(Problem to work on)
Every line below that has "sklearn" in it should be copied.

Dataset excerpts
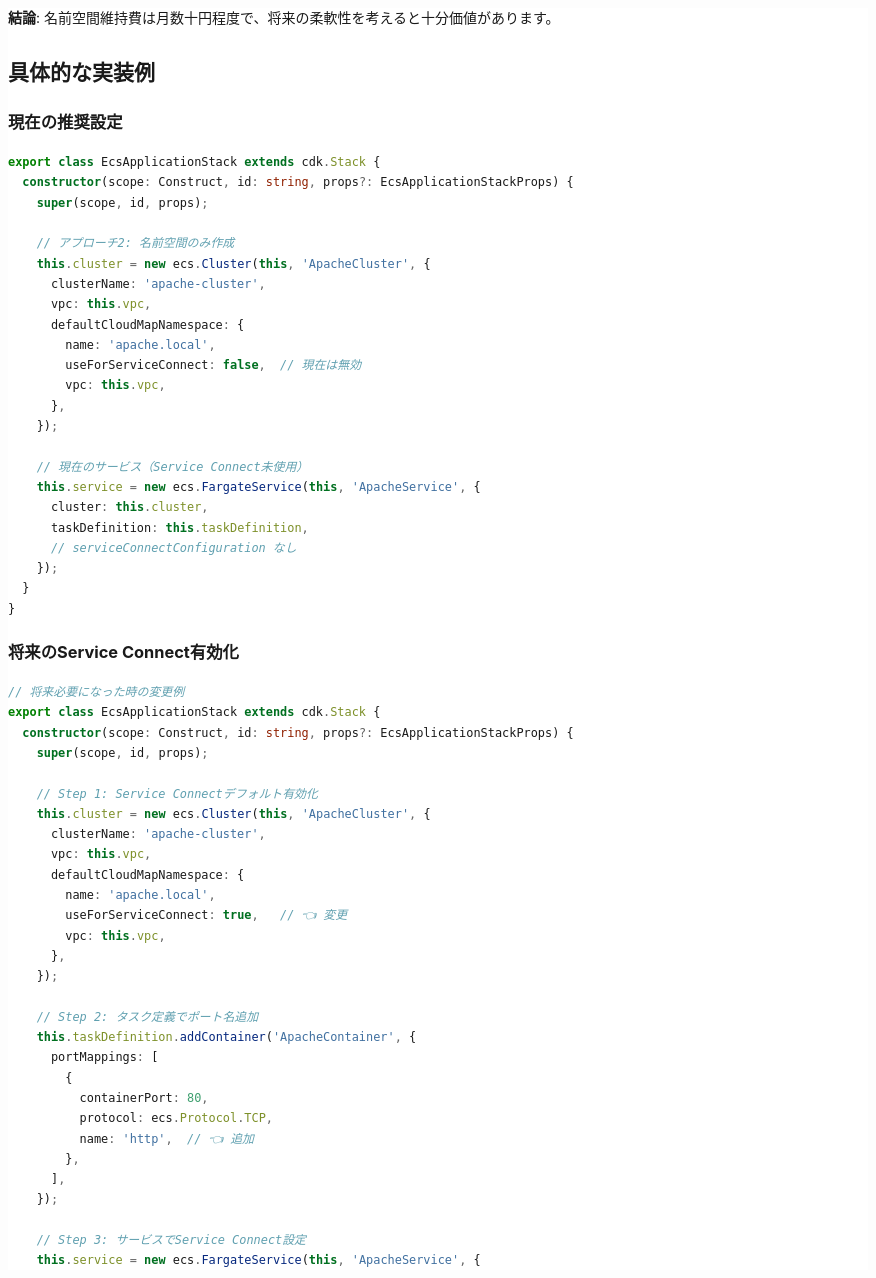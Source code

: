 **結論**: 名前空間維持費は月数十円程度で、将来の柔軟性を考えると十分価値があります。

## 具体的な実装例

### 現在の推奨設定

```typescript
export class EcsApplicationStack extends cdk.Stack {
  constructor(scope: Construct, id: string, props?: EcsApplicationStackProps) {
    super(scope, id, props);

    // アプローチ2: 名前空間のみ作成
    this.cluster = new ecs.Cluster(this, 'ApacheCluster', {
      clusterName: 'apache-cluster',
      vpc: this.vpc,
      defaultCloudMapNamespace: {
        name: 'apache.local',
        useForServiceConnect: false,  // 現在は無効
        vpc: this.vpc,
      },
    });

    // 現在のサービス（Service Connect未使用）
    this.service = new ecs.FargateService(this, 'ApacheService', {
      cluster: this.cluster,
      taskDefinition: this.taskDefinition,
      // serviceConnectConfiguration なし
    });
  }
}
```

### 将来のService Connect有効化

```typescript
// 将来必要になった時の変更例
export class EcsApplicationStack extends cdk.Stack {
  constructor(scope: Construct, id: string, props?: EcsApplicationStackProps) {
    super(scope, id, props);

    // Step 1: Service Connectデフォルト有効化
    this.cluster = new ecs.Cluster(this, 'ApacheCluster', {
      clusterName: 'apache-cluster',
      vpc: this.vpc,
      defaultCloudMapNamespace: {
        name: 'apache.local',
        useForServiceConnect: true,   // 👈 変更
        vpc: this.vpc,
      },
    });

    // Step 2: タスク定義でポート名追加
    this.taskDefinition.addContainer('ApacheContainer', {
      portMappings: [
        {
          containerPort: 80,
          protocol: ecs.Protocol.TCP,
          name: 'http',  // 👈 追加
        },
      ],
    });

    // Step 3: サービスでService Connect設定
    this.service = new ecs.FargateService(this, 'ApacheService', {
```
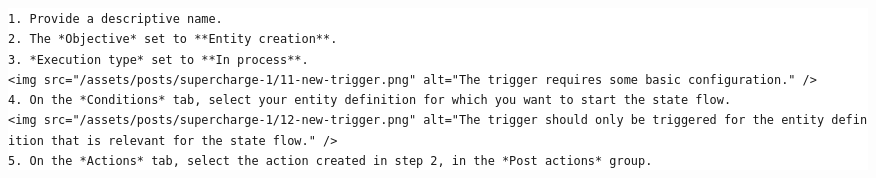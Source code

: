     1. Provide a descriptive name.
    2. The *Objective* set to **Entity creation**.
    3. *Execution type* set to **In process**.
    <img src="/assets/posts/supercharge-1/11-new-trigger.png" alt="The trigger requires some basic configuration." />
    4. On the *Conditions* tab, select your entity definition for which you want to start the state flow.
    <img src="/assets/posts/supercharge-1/12-new-trigger.png" alt="The trigger should only be triggered for the entity definition that is relevant for the state flow." />
    5. On the *Actions* tab, select the action created in step 2, in the *Post actions* group.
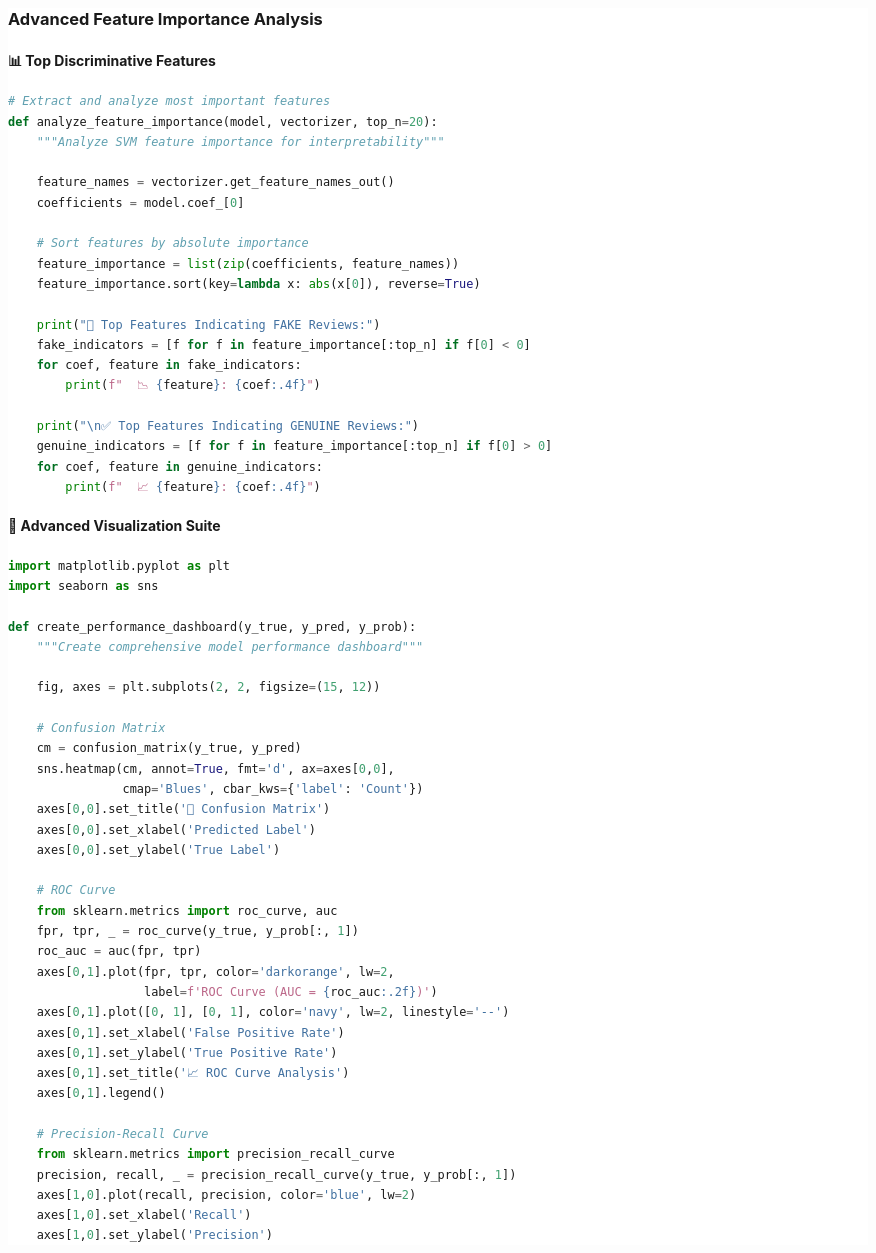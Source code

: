 ### Advanced Feature Importance Analysis

#### 📊 Top Discriminative Features

```python
# Extract and analyze most important features
def analyze_feature_importance(model, vectorizer, top_n=20):
    """Analyze SVM feature importance for interpretability"""
    
    feature_names = vectorizer.get_feature_names_out()
    coefficients = model.coef_[0]
    
    # Sort features by absolute importance
    feature_importance = list(zip(coefficients, feature_names))
    feature_importance.sort(key=lambda x: abs(x[0]), reverse=True)
    
    print("🎯 Top Features Indicating FAKE Reviews:")
    fake_indicators = [f for f in feature_importance[:top_n] if f[0] < 0]
    for coef, feature in fake_indicators:
        print(f"  📉 {feature}: {coef:.4f}")
    
    print("\n✅ Top Features Indicating GENUINE Reviews:")
    genuine_indicators = [f for f in feature_importance[:top_n] if f[0] > 0]
    for coef, feature in genuine_indicators:
        print(f"  📈 {feature}: {coef:.4f}")
```

#### 🎨 Advanced Visualization Suite

```python
import matplotlib.pyplot as plt
import seaborn as sns

def create_performance_dashboard(y_true, y_pred, y_prob):
    """Create comprehensive model performance dashboard"""
    
    fig, axes = plt.subplots(2, 2, figsize=(15, 12))
    
    # Confusion Matrix
    cm = confusion_matrix(y_true, y_pred)
    sns.heatmap(cm, annot=True, fmt='d', ax=axes[0,0], 
                cmap='Blues', cbar_kws={'label': 'Count'})
    axes[0,0].set_title('🎯 Confusion Matrix')
    axes[0,0].set_xlabel('Predicted Label')
    axes[0,0].set_ylabel('True Label')
    
    # ROC Curve
    from sklearn.metrics import roc_curve, auc
    fpr, tpr, _ = roc_curve(y_true, y_prob[:, 1])
    roc_auc = auc(fpr, tpr)
    axes[0,1].plot(fpr, tpr, color='darkorange', lw=2, 
                   label=f'ROC Curve (AUC = {roc_auc:.2f})')
    axes[0,1].plot([0, 1], [0, 1], color='navy', lw=2, linestyle='--')
    axes[0,1].set_xlabel('False Positive Rate')
    axes[0,1].set_ylabel('True Positive Rate')
    axes[0,1].set_title('📈 ROC Curve Analysis')
    axes[0,1].legend()
    
    # Precision-Recall Curve
    from sklearn.metrics import precision_recall_curve
    precision, recall, _ = precision_recall_curve(y_true, y_prob[:, 1])
    axes[1,0].plot(recall, precision, color='blue', lw=2)
    axes[1,0].set_xlabel('Recall')
    axes[1,0].set_ylabel('Precision')
```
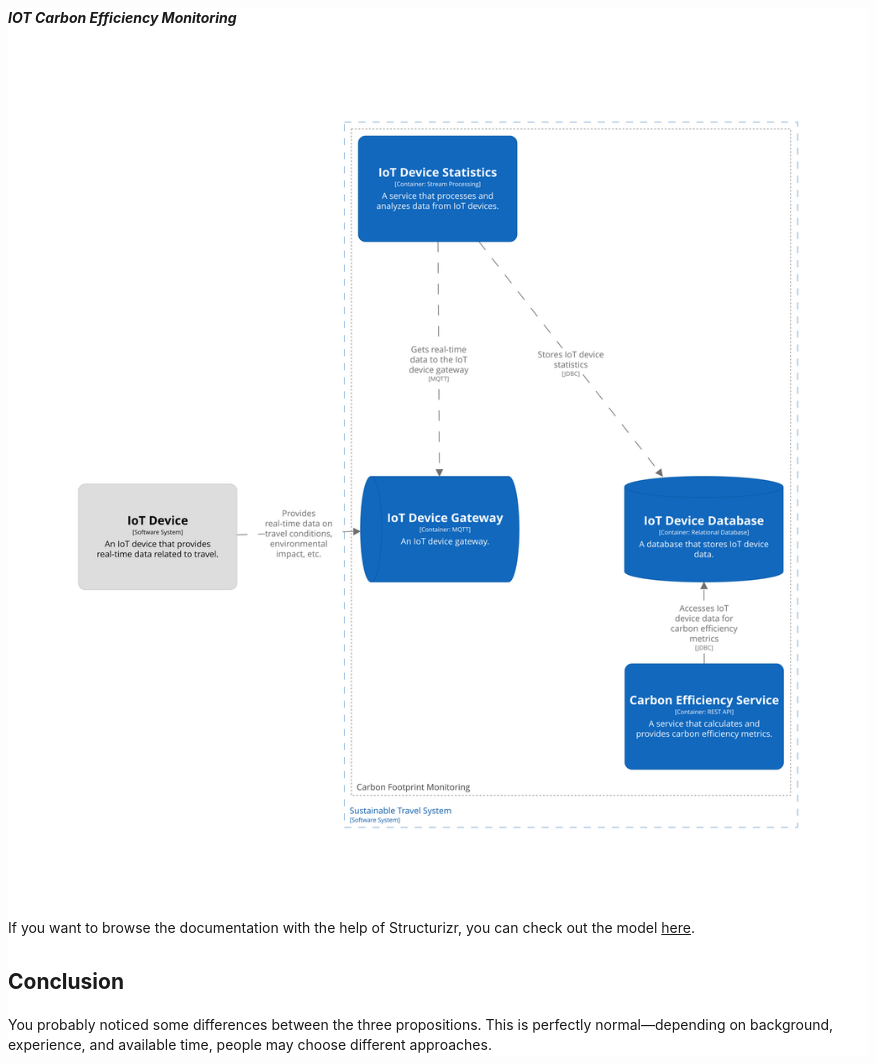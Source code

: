 ##### IOT Carbon Efficiency Monitoring

![lld1](/assets/images/2025/07/att_lld/structurizr-1-CarbonEfficiencyMonitoring.svg)

If you want to browse the documentation with the help of Structurizr, you can check out the model [here](https://gist.github.com/alexandre-touret/e0b7dfea74ff6d3483e439865e08b4eb).

## Conclusion
You probably noticed some differences between the three propositions. This is perfectly normal—depending on background, experience, and available time, people may choose different approaches.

(Result below)
    from sklearn.metrics import roc_curve, auc
    from sklearn.metrics import precision_recall_curve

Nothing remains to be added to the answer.